• _Material for this task_:
--- START ---

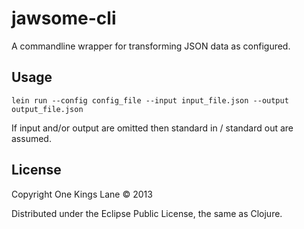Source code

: # jawsome-cli

A commandline wrapper for transforming JSON data as configured.

## Usage

`lein run --config config_file --input input_file.json --output
output_file.json`

If input and/or output are omitted then standard in / standard out are
assumed.

## License

Copyright One Kings Lane © 2013

Distributed under the Eclipse Public License, the same as Clojure.

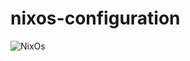 # nixos-configuration
![NixOs](https://upload.wikimedia.org/wikipedia/commons/thumb/c/c4/NixOS_logo.svg/1280px-NixOS_logo.svg.png)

--- END ---

• _What you are asked to do_: Which lines of the data include the word "input"? Copy each one.

• _Written solution_:
`lein run --config config_file --input input_file.json --output
If input and/or output are omitted then standard in / standard out are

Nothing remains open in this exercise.